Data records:

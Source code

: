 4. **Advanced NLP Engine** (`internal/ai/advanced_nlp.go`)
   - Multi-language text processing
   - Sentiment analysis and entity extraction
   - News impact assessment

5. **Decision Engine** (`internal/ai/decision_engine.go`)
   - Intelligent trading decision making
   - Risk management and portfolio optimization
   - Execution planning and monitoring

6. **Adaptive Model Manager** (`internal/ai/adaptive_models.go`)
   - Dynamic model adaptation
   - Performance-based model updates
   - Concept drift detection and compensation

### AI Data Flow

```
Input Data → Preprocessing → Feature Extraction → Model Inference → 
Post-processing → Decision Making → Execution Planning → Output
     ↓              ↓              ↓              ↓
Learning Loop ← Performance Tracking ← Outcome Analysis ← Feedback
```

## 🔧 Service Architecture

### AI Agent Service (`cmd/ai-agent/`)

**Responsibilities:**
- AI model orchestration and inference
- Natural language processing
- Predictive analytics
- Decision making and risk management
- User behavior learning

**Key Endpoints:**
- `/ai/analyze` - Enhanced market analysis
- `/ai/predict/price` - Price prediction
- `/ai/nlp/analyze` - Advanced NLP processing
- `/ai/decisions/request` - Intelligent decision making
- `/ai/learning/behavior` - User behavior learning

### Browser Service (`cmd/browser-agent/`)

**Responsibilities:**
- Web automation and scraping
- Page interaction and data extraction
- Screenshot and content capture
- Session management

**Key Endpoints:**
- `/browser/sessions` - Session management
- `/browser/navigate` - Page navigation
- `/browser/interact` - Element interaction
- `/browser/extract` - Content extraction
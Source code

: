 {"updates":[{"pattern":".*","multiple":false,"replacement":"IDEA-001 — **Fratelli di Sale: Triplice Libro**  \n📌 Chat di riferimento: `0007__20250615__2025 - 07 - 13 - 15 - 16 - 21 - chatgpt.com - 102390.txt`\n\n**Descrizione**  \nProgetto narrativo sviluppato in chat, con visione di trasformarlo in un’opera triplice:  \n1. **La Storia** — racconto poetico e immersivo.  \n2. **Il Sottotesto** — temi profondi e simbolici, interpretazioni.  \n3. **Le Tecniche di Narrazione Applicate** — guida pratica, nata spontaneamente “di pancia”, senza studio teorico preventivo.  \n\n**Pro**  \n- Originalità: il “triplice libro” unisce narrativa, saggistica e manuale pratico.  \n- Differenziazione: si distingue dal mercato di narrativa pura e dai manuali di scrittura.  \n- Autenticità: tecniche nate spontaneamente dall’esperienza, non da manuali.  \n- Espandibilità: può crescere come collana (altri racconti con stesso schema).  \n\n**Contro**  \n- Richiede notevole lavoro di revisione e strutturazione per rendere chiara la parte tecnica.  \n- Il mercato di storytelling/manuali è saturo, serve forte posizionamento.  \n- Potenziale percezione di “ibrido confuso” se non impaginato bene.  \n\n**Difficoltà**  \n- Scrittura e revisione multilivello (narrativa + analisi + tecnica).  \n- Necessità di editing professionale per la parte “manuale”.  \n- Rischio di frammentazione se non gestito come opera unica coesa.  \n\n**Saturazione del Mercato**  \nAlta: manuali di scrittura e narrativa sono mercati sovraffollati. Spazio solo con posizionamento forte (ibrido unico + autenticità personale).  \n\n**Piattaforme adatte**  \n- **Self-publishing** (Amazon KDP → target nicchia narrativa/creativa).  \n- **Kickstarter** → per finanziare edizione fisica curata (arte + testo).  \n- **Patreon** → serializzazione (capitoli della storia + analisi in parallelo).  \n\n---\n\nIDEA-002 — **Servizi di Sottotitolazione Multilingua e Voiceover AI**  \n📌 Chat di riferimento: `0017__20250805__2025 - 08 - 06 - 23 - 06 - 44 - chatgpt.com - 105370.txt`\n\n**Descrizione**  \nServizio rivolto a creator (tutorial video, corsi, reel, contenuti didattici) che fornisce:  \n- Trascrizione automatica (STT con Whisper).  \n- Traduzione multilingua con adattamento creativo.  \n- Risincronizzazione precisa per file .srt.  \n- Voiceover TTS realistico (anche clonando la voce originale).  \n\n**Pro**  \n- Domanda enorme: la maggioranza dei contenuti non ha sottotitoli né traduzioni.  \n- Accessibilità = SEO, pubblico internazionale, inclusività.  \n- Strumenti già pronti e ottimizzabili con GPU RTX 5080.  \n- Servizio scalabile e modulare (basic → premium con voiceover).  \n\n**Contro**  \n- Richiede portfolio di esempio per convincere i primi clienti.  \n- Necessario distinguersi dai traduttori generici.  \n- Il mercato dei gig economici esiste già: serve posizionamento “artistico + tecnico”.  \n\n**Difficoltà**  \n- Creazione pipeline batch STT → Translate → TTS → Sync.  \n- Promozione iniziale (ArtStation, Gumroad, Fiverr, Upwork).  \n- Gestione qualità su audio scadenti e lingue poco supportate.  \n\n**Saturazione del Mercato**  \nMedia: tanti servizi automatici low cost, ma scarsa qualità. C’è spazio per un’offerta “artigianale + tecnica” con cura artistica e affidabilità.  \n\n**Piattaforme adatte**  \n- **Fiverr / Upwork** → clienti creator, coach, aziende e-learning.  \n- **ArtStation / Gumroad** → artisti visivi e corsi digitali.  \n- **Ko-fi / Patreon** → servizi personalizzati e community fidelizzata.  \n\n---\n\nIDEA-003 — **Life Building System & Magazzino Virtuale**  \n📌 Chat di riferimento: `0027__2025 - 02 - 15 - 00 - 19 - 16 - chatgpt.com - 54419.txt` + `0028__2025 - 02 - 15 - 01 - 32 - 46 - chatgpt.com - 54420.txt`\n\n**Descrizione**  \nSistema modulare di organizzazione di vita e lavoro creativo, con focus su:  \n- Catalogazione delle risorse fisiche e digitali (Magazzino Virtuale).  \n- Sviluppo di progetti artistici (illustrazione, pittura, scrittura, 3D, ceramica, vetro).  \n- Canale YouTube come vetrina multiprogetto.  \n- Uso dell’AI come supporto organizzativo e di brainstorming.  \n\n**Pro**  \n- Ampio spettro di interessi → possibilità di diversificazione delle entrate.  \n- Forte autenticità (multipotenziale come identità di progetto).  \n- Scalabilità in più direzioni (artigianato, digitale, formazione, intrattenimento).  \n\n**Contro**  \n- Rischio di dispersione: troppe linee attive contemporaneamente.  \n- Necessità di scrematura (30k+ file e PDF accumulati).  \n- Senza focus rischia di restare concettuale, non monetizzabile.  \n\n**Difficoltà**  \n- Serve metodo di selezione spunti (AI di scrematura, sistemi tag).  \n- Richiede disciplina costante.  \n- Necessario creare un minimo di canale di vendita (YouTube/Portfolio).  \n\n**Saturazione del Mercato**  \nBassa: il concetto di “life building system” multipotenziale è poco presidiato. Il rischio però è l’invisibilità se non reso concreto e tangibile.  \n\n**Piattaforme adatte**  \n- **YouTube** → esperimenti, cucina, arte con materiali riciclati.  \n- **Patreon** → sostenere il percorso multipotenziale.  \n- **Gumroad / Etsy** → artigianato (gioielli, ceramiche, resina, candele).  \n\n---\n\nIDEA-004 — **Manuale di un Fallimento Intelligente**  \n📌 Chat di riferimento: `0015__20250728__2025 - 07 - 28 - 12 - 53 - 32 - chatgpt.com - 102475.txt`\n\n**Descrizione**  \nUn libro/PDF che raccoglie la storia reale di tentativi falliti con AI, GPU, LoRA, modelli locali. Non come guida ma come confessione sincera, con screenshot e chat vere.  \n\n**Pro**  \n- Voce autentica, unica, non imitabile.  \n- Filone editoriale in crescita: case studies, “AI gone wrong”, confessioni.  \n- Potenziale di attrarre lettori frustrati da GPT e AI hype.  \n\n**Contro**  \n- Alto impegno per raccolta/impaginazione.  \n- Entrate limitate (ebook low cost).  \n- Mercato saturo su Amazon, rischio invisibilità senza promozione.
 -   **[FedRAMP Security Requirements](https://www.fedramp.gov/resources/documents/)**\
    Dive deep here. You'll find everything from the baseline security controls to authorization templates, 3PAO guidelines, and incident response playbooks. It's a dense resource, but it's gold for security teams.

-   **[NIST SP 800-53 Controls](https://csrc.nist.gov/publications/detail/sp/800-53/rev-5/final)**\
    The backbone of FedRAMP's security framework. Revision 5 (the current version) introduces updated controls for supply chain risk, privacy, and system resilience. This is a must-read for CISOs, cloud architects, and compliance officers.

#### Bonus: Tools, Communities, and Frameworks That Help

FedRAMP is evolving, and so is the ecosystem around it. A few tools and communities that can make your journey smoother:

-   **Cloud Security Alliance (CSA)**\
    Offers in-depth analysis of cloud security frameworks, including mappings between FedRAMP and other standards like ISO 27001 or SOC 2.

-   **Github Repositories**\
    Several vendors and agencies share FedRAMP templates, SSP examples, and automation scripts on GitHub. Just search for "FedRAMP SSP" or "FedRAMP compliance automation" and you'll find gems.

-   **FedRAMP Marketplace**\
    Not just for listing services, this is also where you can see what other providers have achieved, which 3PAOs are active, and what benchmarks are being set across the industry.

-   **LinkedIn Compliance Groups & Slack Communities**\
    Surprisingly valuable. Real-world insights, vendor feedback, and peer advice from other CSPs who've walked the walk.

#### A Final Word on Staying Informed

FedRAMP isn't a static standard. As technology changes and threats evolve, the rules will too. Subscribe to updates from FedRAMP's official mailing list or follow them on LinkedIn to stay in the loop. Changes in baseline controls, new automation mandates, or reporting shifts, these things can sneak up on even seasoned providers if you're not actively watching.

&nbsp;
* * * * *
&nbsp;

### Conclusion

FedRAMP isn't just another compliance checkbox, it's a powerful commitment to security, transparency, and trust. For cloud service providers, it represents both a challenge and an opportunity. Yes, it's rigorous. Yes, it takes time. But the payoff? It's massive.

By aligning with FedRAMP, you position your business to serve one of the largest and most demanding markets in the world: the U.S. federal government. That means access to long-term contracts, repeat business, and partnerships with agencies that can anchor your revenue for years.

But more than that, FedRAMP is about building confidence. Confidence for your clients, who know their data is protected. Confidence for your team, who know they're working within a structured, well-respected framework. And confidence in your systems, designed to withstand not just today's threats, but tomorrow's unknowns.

## What to work on
From the data above, output only the lines between the line containing "### AI Data Flow" and the line containing "### Browser Service", inclusive, exactly as written.

## Response area
### AI Data Flow

```
Input Data → Preprocessing → Feature Extraction → Model Inference → 
Post-processing → Decision Making → Execution Planning → Output
     ↓              ↓              ↓              ↓
Learning Loop ← Performance Tracking ← Outcome Analysis ← Feedback
```

## 🔧 Service Architecture

### AI Agent Service (`cmd/ai-agent/`)

**Responsibilities:**
- AI model orchestration and inference
- Natural language processing
- Predictive analytics
- Decision making and risk management
- User behavior learning

**Key Endpoints:**
- `/ai/analyze` - Enhanced market analysis
- `/ai/predict/price` - Price prediction
- `/ai/nlp/analyze` - Advanced NLP processing
- `/ai/decisions/request` - Intelligent decision making
- `/ai/learning/behavior` - User behavior learning

### Browser Service (`cmd/browser-agent/`)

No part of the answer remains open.